Can CIOs Step Up and Be Leaders in Social Media?
CIOs support social tools and technologies, but changing dynamics are making it a challenge for this function to exert leadership in this area. This is the fourth installment of our series on social business in the C-suite.
Topics
Social Business
A convergence of research data, analyst forecasts and commentary from authorities on social enterprise like Dion Hinchcliffe together may paint a worrisome picture when it comes to the future of CIOs and social business.
In previous installments, we’ve highlighted the fact that CFOs are more reluctant to support social business than their C-suite colleagues. We’ve also discussed how CMOs with a high level of enthusiasm are building clout in the C-suite through their use of social media and data.
But the CIO’s story with social media is quite different — and more complicated.
Results from a new survey, soon to be published in the update of the 2012 MIT Sloan Management Review and Deloitte Global Executive Social Business Report Social Business: What are Companies Really Doing? show that the percent of CIOs who say that social is important to their business more than doubled to 38%, up from 14% in 2012. According to a survey of 200 CIOs and other IT managers released in February of 2013 by the business consulting firm Protiviti, the number one area where respondents said they want to improve their knowledge was regarding security, specifically surrounding social media.
Despite such positive trends, barriers exist that may make it harder for CIOs to expand — or even maintain — leadership when it comes to social media in their enterprise. These include:
- A lack of experience in social engagement. According to a survey by the document collaboration firm Harmon.ie that measured the most social CIOs in the Fortune 250, the authors reported that “the most striking finding of our study is that only 10% of the Fortune 250 CIOs are themselves social.”
- Budget constraints. IT budgets have been tight for several years.
- A lack of history of leading their organization in strategic uses of information technology.
- A recent trend in which CMOs are obtaining more IT-related projects and even building new IT capabilities. This is attributed to marketers’ increased engagement in analytics and the consumerization of IT, resulting in a blurring of the roles and responsibilities between the CMO and CIO. According to a February 26 blog post by The Dachis Group’s Dion Hinchcliffe, “A new reality between the CMO and the CIO” in recent months he encountered “a growing number of people with the title CIO of marketing.”
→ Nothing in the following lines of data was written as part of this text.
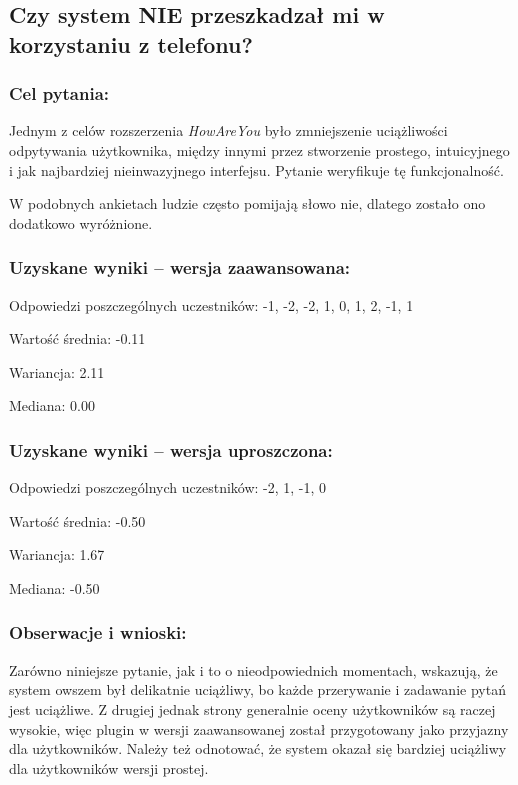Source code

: 	
\subsection{Czy system NIE przeszkadzał mi w korzystaniu z telefonu?}
	
	\subsubsection{Cel pytania:}
	
	Jednym z celów rozszerzenia \textit{HowAreYou} było zmniejszenie uciążliwości odpytywania użytkownika, między innymi przez stworzenie prostego, intuicyjnego i jak najbardziej nieinwazyjnego interfejsu. Pytanie weryfikuje tę funkcjonalność.
	
	W podobnych ankietach ludzie często pomijają słowo nie, dlatego zostało ono dodatkowo wyróżnione.
	
	\subsubsection{Uzyskane wyniki -- wersja zaawansowana:}
	
	Odpowiedzi poszczególnych uczestników: -1, -2, -2, 1, 0, 1, 2, -1, 1
	
	Wartość średnia: -0.11
	
	Wariancja: 2.11
	
	Mediana: 0.00
	
	\subsubsection{Uzyskane wyniki -- wersja uproszczona:}
	
	Odpowiedzi poszczególnych uczestników: -2, 1, -1, 0
	
	Wartość średnia: -0.50
	
	Wariancja: 1.67
	
	Mediana: -0.50
	
	\subsubsection{Obserwacje i wnioski:}
	
	Zarówno niniejsze pytanie, jak i to o nieodpowiednich momentach, wskazują, że system owszem był delikatnie uciążliwy, bo każde przerywanie i zadawanie pytań jest uciążliwe. Z drugiej jednak strony generalnie oceny użytkowników są raczej wysokie, więc plugin w wersji zaawansowanej został przygotowany jako przyjazny dla użytkowników. Należy też odnotować, że system okazał się bardziej uciążliwy dla użytkowników wersji prostej.
	
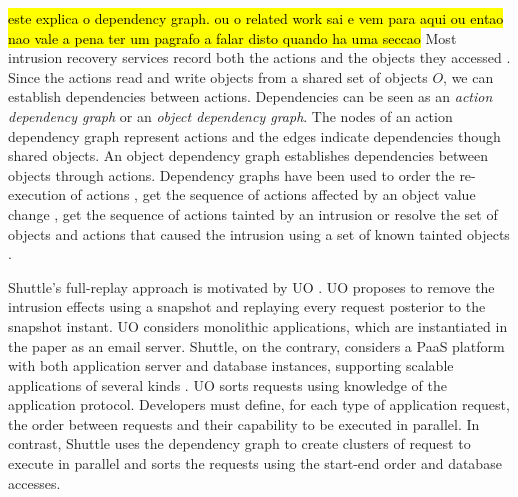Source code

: {{\hl{este explica o dependency graph. ou o related work sai e vem para aqui ou entao nao vale a pena ter um pagrafo a falar disto quando ha uma seccao} %
Most intrusion recovery services record both the actions and  the objects they accessed  \cite{Akkus2010,itdb,warp}. Since the actions read and write objects from a shared set of objects $O$, we can establish dependencies between actions. Dependencies can be seen as an \textit{action dependency graph} or an \textit{object dependency graph}. The nodes of an action dependency graph represent actions and the edges indicate dependencies though shared objects. An object dependency graph establishes dependencies between objects through actions. Dependency graphs have been used to order the re-execution of actions \cite{undoForOperators}, get the sequence of actions affected by an object value change \cite{warp}, get the sequence of actions tainted by an intrusion \cite{Akkus2010} or resolve the set of objects and actions that caused the intrusion using a set of known tainted objects \cite{backtracker}. 



}


Shuttle's full-replay approach is motivated by UO \cite{undoForOperators}. UO proposes to remove the intrusion effects using a snapshot and replaying every request posterior to the snapshot instant.  UO considers monolithic applications, which are instantiated in the paper as an email server. Shuttle, on the contrary, considers a \ac{PaaS} platform with both application server and database instances, supporting scalable applications of several kinds . UO sorts requests using knowledge of the application protocol. Developers must define, for each type of application request, the order between requests and their capability to be executed in parallel. In contrast, Shuttle uses the dependency graph to create clusters of request to execute in parallel and sorts the requests using the start-end order and database accesses.


}
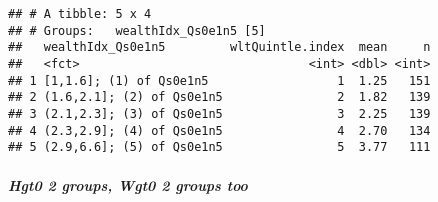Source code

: \documentclass[
]{article}
\newenvironment{Shaded}{\begin{snugshade}}{\end{snugshade}}
\newcommand{\CommentTok}[1]{\textcolor[rgb]{0.56,0.35,0.01}{\textit{#1}}}
\newcommand{\DataTypeTok}[1]{\textcolor[rgb]{0.13,0.29,0.53}{#1}}
\newcommand{\DecValTok}[1]{\textcolor[rgb]{0.00,0.00,0.81}{#1}}
\newcommand{\FloatTok}[1]{\textcolor[rgb]{0.00,0.00,0.81}{#1}}
\newcommand{\KeywordTok}[1]{\textcolor[rgb]{0.13,0.29,0.53}{\textbf{#1}}}
\newcommand{\NormalTok}[1]{#1}
\newcommand{\OperatorTok}[1]{\textcolor[rgb]{0.81,0.36,0.00}{\textbf{#1}}}
\newcommand{\OtherTok}[1]{\textcolor[rgb]{0.56,0.35,0.01}{#1}}
\newcommand{\StringTok}[1]{\textcolor[rgb]{0.31,0.60,0.02}{#1}}
\begin{document}
\begin{Shaded}
\end{Shaded}

\begin{verbatim}
## # A tibble: 5 x 4
## # Groups:   wealthIdx_Qs0e1n5 [5]
##   wealthIdx_Qs0e1n5         wltQuintle.index  mean     n
##   <fct>                                <int> <dbl> <int>
## 1 [1,1.6]; (1) of Qs0e1n5                  1  1.25   151
## 2 (1.6,2.1]; (2) of Qs0e1n5                2  1.82   139
## 3 (2.1,2.3]; (3) of Qs0e1n5                3  2.25   139
## 4 (2.3,2.9]; (4) of Qs0e1n5                4  2.70   134
## 5 (2.9,6.6]; (5) of Qs0e1n5                5  3.77   111
\end{verbatim}

\hypertarget{hgt0-2-groups-wgt0-2-groups-too}{%
\subparagraph{Hgt0 2 groups, Wgt0 2 groups
too}\label{hgt0-2-groups-wgt0-2-groups-too}}
\end{document}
The bottom line for CIOs and social is that the picture is still being drawn. It’s not just social business, but big data, digitization, consumerization of IT and the increase of marketers’ strategic use of digital data tools that are changing the power structure and dynamics in the C-suite and putting in flux responsibilities for technology.
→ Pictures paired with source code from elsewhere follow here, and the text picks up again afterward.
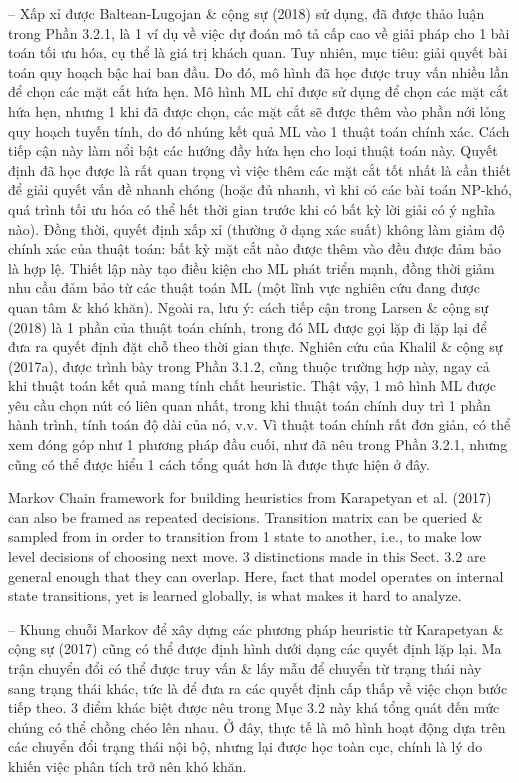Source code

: \documentclass{article}
\begin{document}
\begin{itemize}
\begin{itemize}
\begin{itemize}
            -- Xấp xỉ được Baltean-Lugojan \& cộng sự (2018) sử dụng, đã được thảo luận trong Phần 3.2.1, là 1 ví dụ về việc dự đoán mô tả cấp cao về giải pháp cho 1 bài toán tối ưu hóa, cụ thể là giá trị khách quan. Tuy nhiên, mục tiêu: giải quyết bài toán quy hoạch bậc hai ban đầu. Do đó, mô hình đã học được truy vấn nhiều lần để chọn các mặt cắt hứa hẹn. Mô hình ML chỉ được sử dụng để chọn các mặt cắt hứa hẹn, nhưng 1 khi đã được chọn, các mặt cắt sẽ được thêm vào phần nới lỏng quy hoạch tuyến tính, do đó nhúng kết quả ML vào 1 thuật toán chính xác. Cách tiếp cận này làm nổi bật các hướng đầy hứa hẹn cho loại thuật toán này. Quyết định đã học được là rất quan trọng vì việc thêm các mặt cắt tốt nhất là cần thiết để giải quyết vấn đề nhanh chóng (hoặc đủ nhanh, vì khi có các bài toán NP-khó, quá trình tối ưu hóa có thể hết thời gian trước khi có bất kỳ lời giải có ý nghĩa nào). Đồng thời, quyết định xấp xỉ (thường ở dạng xác suất) không làm giảm độ chính xác của thuật toán: bất kỳ mặt cắt nào được thêm vào đều được đảm bảo là hợp lệ. Thiết lập này tạo điều kiện cho ML phát triển mạnh, đồng thời giảm nhu cầu đảm bảo từ các thuật toán ML (một lĩnh vực nghiên cứu đang được quan tâm \& khó khăn). Ngoài ra, lưu ý: cách tiếp cận trong Larsen \& cộng sự (2018) là 1 phần của thuật toán chính, trong đó ML được gọi lặp đi lặp lại để đưa ra quyết định đặt chỗ theo thời gian thực. Nghiên cứu của Khalil \& cộng sự (2017a), được trình bày trong Phần 3.1.2, cũng thuộc trường hợp này, ngay cả khi thuật toán kết quả mang tính chất heuristic. Thật vậy, 1 mô hình ML được yêu cầu chọn nút có liên quan nhất, trong khi thuật toán chính duy trì 1 phần hành trình, tính toán độ dài của nó, v.v. Vì thuật toán chính rất đơn giản, có thể xem đóng góp như 1 phương pháp đầu cuối, như đã nêu trong Phần 3.2.1, nhưng cũng có thể được hiểu 1 cách tổng quát hơn là được thực hiện ở đây.

            Markov Chain framework for building heuristics from Karapetyan et al. (2017) can also be framed as repeated decisions. Transition matrix can be queried \& sampled from in order to transition from 1 state to another, i.e., to make low level decisions of choosing next move. 3 distinctions made in this Sect. 3.2 are general enough that they can overlap. Here, fact that model operates on internal state transitions, yet is learned globally, is what makes it hard to analyze.

            -- Khung chuỗi Markov để xây dựng các phương pháp heuristic từ Karapetyan \& cộng sự (2017) cũng có thể được định hình dưới dạng các quyết định lặp lại. Ma trận chuyển đổi có thể được truy vấn \& lấy mẫu để chuyển từ trạng thái này sang trạng thái khác, tức là để đưa ra các quyết định cấp thấp về việc chọn bước tiếp theo. 3 điểm khác biệt được nêu trong Mục 3.2 này khá tổng quát đến mức chúng có thể chồng chéo lên nhau. Ở đây, thực tế là mô hình hoạt động dựa trên các chuyển đổi trạng thái nội bộ, nhưng lại được học toàn cục, chính là lý do khiến việc phân tích trở nên khó khăn.


\end{itemize}
\end{itemize}
\end{itemize}
\end{document}
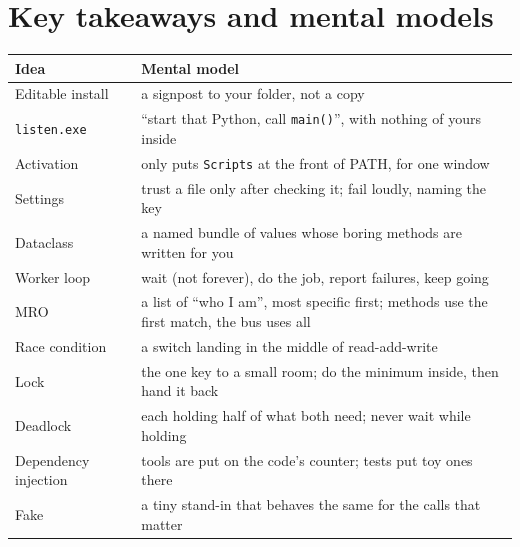 \documentclass[11pt,a4paper]{article}
\begin{document}
\section{Key takeaways and mental models}
\begin{center}
\renewcommand{\arraystretch}{1.2}
\begin{tabularx}{\textwidth}{l X}
\toprule
\textbf{Idea} & \textbf{Mental model} \\
\midrule
Editable install & a signpost to your folder, not a copy \\
\texttt{listen.exe} & ``start that Python, call \texttt{main()}'', with nothing of yours inside \\
Activation & only puts \texttt{Scripts} at the front of PATH, for one window \\
Settings & trust a file only after checking it; fail loudly, naming the key \\
Dataclass & a named bundle of values whose boring methods are written for you \\
Worker loop & wait (not forever), do the job, report failures, keep going \\
MRO & a list of ``who I am'', most specific first; methods use the first match, the bus uses all \\
Race condition & a switch landing in the middle of read-add-write \\
Lock & the one key to a small room; do the minimum inside, then hand it back \\
Deadlock & each holding half of what both need; never wait while holding \\
Dependency injection & tools are put on the code's counter; tests put toy ones there \\
Fake & a tiny stand-in that behaves the same for the calls that matter \\
\bottomrule
\end{tabularx}
\end{center}

\end{document}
Where is this leading? One possibility is that the job of the IT function or the CIO position, in particular, may evolve into different roles with different foci. INSEAD surveyed 188 CIOs from seven European countries for its 2012 IT Enabled Leadership Report and identified three types of “IT-enabled leaders:” technology-driven; business process-driven; and client-driven. In our own report last year, we called out what we saw as two different types: CIOs that “keep the lights on” vs. CIO who act as strategists. And Dion Hinchcliffe, in his blog cited above, makes a prediction that the primary long-term function for IT in the future will be as the “steward of infrastructure and security.”
Another possibility is more collaboration between the CIO and CMO. Perhaps if CIOS are to remain players in social media, it may be time for them to, well, get more social with their CMO colleagues.